# Scheduling Machine Learning Pipelines using Apache Airflow

In this workshop, you will use Airflow to schedule a basic machine learning pipeline. The workshop consists of 3 assignments.

1. Schedule a basic 'hello world' example on Airflow
2. Schedule a machine learning pipeline on Airflow
3. Improve the the pipeline by creating your own custom Airflow operator

Along the way, you will come across these blockquotes (as shown below). In there, we provide supplemental information related to the assignments you are doing. This information is not necessary to understand the assignment, but offers additional reading material for Aiflow enthousiasts.

> This is a blockquote with supplemental information!

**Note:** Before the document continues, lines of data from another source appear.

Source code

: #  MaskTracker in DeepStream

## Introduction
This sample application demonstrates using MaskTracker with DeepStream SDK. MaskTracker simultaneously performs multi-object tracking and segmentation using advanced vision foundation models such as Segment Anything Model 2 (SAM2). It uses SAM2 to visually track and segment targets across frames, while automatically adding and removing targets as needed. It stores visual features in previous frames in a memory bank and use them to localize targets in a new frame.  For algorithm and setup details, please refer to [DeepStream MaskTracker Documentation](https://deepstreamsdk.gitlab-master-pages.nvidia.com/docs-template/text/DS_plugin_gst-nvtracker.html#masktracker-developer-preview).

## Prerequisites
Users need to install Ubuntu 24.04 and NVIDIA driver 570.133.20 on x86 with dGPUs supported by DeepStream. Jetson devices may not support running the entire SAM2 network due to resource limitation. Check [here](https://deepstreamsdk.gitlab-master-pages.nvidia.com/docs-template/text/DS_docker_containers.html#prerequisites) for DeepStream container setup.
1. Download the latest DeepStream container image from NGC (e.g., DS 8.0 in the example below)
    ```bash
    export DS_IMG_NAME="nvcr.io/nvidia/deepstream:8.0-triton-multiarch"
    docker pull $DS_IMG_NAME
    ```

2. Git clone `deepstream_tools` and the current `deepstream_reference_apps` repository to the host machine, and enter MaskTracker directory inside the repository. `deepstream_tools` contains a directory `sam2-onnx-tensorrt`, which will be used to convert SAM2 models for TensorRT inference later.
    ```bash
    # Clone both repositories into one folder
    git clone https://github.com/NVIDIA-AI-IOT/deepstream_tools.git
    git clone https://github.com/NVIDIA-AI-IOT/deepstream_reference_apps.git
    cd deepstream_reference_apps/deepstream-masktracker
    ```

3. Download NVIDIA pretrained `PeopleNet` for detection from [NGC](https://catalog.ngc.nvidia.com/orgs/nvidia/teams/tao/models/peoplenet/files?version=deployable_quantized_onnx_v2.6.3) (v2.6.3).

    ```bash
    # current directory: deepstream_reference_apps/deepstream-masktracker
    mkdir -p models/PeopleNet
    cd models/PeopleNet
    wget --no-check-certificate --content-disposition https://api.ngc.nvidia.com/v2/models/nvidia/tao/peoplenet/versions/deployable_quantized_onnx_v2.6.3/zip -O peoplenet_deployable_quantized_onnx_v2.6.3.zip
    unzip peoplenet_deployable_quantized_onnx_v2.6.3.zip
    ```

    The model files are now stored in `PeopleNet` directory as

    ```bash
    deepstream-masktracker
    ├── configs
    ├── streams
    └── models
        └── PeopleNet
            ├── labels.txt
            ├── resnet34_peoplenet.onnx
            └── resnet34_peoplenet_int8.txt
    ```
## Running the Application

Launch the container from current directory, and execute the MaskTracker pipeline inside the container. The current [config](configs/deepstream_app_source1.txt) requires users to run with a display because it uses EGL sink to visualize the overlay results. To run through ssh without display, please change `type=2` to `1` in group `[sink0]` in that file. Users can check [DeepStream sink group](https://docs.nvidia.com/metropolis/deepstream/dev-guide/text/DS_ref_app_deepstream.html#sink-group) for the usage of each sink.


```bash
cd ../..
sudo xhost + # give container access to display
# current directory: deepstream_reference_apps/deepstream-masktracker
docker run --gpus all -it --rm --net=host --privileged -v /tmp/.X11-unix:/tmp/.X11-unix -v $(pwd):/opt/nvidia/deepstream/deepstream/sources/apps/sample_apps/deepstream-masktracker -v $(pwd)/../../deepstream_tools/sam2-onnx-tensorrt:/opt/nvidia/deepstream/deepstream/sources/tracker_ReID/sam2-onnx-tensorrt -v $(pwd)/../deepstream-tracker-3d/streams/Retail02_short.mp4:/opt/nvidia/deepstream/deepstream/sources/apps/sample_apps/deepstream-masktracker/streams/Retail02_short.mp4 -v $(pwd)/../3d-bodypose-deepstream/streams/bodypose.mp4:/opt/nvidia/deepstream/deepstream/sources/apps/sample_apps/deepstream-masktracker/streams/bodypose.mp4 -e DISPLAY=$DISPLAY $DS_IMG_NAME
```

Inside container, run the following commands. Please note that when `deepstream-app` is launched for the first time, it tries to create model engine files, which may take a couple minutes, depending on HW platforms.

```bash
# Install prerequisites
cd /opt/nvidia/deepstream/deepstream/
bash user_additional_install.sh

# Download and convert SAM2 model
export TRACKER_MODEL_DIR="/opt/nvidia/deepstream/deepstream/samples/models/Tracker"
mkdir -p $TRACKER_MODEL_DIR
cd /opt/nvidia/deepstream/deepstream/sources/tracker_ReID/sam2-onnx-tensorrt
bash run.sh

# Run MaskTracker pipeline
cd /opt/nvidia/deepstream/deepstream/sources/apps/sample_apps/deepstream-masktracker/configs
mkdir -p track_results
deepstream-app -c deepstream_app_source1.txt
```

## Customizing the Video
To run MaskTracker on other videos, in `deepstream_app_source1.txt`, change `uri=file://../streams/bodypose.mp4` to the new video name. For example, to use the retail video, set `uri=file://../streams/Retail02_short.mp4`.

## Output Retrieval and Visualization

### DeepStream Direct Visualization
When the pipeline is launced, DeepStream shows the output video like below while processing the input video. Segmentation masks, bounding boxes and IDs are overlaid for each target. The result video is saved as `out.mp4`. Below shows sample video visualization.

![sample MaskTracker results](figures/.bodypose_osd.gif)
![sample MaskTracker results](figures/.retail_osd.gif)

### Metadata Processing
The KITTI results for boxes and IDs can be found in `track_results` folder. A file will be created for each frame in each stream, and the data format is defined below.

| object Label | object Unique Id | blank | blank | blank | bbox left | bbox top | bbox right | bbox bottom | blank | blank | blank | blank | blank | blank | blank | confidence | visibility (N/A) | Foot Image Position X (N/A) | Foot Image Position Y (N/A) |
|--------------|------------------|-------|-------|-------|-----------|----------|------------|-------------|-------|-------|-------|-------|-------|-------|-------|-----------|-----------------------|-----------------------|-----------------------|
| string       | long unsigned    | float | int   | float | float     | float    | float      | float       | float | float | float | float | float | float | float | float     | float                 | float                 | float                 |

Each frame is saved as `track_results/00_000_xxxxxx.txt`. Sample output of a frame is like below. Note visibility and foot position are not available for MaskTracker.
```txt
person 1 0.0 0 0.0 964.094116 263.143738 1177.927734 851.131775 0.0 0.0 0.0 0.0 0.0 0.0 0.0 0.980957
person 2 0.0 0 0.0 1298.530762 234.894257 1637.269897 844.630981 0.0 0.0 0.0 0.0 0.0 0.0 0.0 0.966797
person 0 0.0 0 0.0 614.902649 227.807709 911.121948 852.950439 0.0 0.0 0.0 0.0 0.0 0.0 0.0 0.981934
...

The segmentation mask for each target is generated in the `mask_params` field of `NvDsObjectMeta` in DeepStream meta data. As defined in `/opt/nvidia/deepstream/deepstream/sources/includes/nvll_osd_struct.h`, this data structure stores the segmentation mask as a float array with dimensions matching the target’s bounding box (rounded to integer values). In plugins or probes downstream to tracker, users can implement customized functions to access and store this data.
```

You are provided with a random username for this workshop. This username is used to interact with the resources on AWS. Your user can be retrieved from the environment variable `WORKSHOP_USER`. Execute the cell below to find out your user

In [6]:
!echo $WORKSHOP_USER

KeyError: 'WORKSHOP_USER'

## Assignment 1: Hello World

In this assignment, we are going to schedule a simple workflow on Airflow to get used with the concepts. Airflow uses the following concepts for worfklows:

- DAG ([directed acyclic graph](https://en.wikipedia.org/wiki/Directed_acyclic_graph)): a description of the order in which work should take place
- Operator: a class that acts as a template for carrying out some work
- Task: a parameterized instance of an operator
- Task Instance: a task that 
     1. has been assigned to a DAG and 
     2. has a state associated with a specific run of the DAG

The code below defines a DAG (directed acyclic graph) in Airflow. The DAG has the following properties:

- The DAG starts on 2019-11-27 and runs every day at midnight
- This DAG covers 2 tasks. 1 of them is an instance of [`PythonOperator`](https://github.com/apache/airflow/blob/1.10.4/airflow/operators/python_operator.py)s, and 1 is an instance of the [`BashOperator`](https://github.com/apache/airflow/blob/1.10.4/airflow/operators/bash_operator.py). Both tasks will simply print a word to the logs.
- Task 'print_hello' runs first. Then, task 'print_world' will run 

Inspect the code and try to understand how the properties above are defined:

In [1]:
import datetime
from airflow.models import DAG
from airflow.operators.python_operator import PythonOperator
from airflow.operators.bash_operator import BashOperator

with DAG(
    dag_id='hello_world',
    schedule_interval='@daily',
    start_date=datetime.datetime(2019, 11, 27) 
) as dag:
    print_hello_operator = PythonOperator(
        task_id='print_hello', 
        python_callable=print, 
        op_args=['hello'] 
    )
    
    print_world_operator = BashOperator(
        task_id='print_world',
        bash_command='echo world'
    )
    
    print_hello_operator >> print_world_operator

> In this DAG, we use de `'@daily'` schedule interval, which means that the DAG will run every day at midnight. For more complex scheduling, a [cron expression](https://en.wikipedia.org/wiki/Cron#CRON_expression) can be used. 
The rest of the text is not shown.